→ TASK
With the exception of the pictures, transcribe the entire listing exactly.

→ SUPPLIED INFORMATION
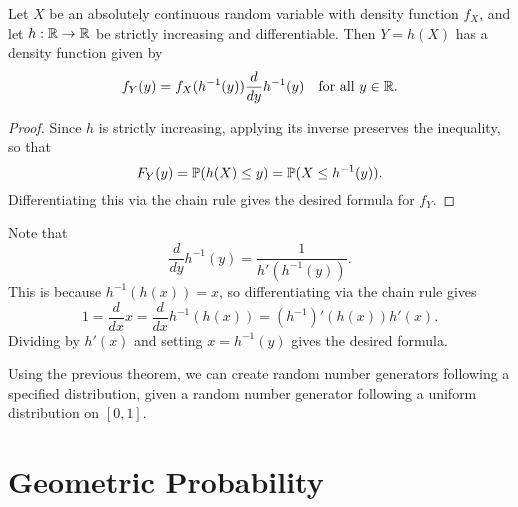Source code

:\begin{theorem}
  Let $X$ be an absolutely continuous random
  variable with density function $f_X$, and let
  $h : \mathbb{R} \to \mathbb{R}$ be strictly increasing
  and differentiable. Then $Y = h(X)$ has
  a density function given by
  \[
    f_Y(y) = f_X(h^{-1}(y)) \frac{d}{dy} h^{-1}(y)
    \quad \text{for all $y \in \mathbb{R}$}.
  \]
\end{theorem}

\begin{proof}
  Since $h$ is strictly increasing, applying its
  inverse preserves the inequality, so that
  \[
    F_Y(y) = \mathbb{P}(h(X) \le y)
    = \mathbb{P}(X \le h^{-1}(y)).
  \]
  Differentiating this via the chain rule gives
  the desired formula for $f_Y$.
\end{proof}

\begin{remark}
  Note that
  \[
    \frac{d}{dy} h^{-1}(y)
    = \frac{1}{h'(h^{-1}(y))}.
  \]
  This is because $h^{-1}(h(x)) = x$, so differentiating
  via the chain rule gives
  \[
    1 = \frac{d}{dx} x = \frac{d}{dx} h^{-1}(h(x))
    = (h^{-1})'(h(x)) h'(x).
  \]
  Dividing by $h'(x)$ and setting $x = h^{-1}(y)$ gives
  the desired formula.
\end{remark}

\begin{remark}
  Using the previous theorem, we can create
  random number generators following a specified
  distribution, given a random number generator
  following a uniform distribution on
  $[0, 1]$.
\end{remark}

\section{Geometric Probability}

→ SOLUTION TO THIS TASK
Source code

:\begin{theorem}
  Let $X$ be an absolutely continuous random
  variable with density function $f_X$, and let
  $h : \mathbb{R} \to \mathbb{R}$ be strictly increasing
  and differentiable. Then $Y = h(X)$ has
  a density function given by
  \[
    f_Y(y) = f_X(h^{-1}(y)) \frac{d}{dy} h^{-1}(y)
    \quad \text{for all $y \in \mathbb{R}$}.
  \]
\end{theorem}

\begin{proof}
  Since $h$ is strictly increasing, applying its
  inverse preserves the inequality, so that
  \[
    F_Y(y) = \mathbb{P}(h(X) \le y)
    = \mathbb{P}(X \le h^{-1}(y)).
  \]
  Differentiating this via the chain rule gives
  the desired formula for $f_Y$.
\end{proof}

\begin{remark}
  Note that
  \[
    \frac{d}{dy} h^{-1}(y)
    = \frac{1}{h'(h^{-1}(y))}.
  \]
  This is because $h^{-1}(h(x)) = x$, so differentiating
  via the chain rule gives
  \[
    1 = \frac{d}{dx} x = \frac{d}{dx} h^{-1}(h(x))
    = (h^{-1})'(h(x)) h'(x).
  \]
  Dividing by $h'(x)$ and setting $x = h^{-1}(y)$ gives
  the desired formula.
\end{remark}

\begin{remark}
  Using the previous theorem, we can create
  random number generators following a specified
  distribution, given a random number generator
  following a uniform distribution on
  $[0, 1]$.
\end{remark}

\section{Geometric Probability}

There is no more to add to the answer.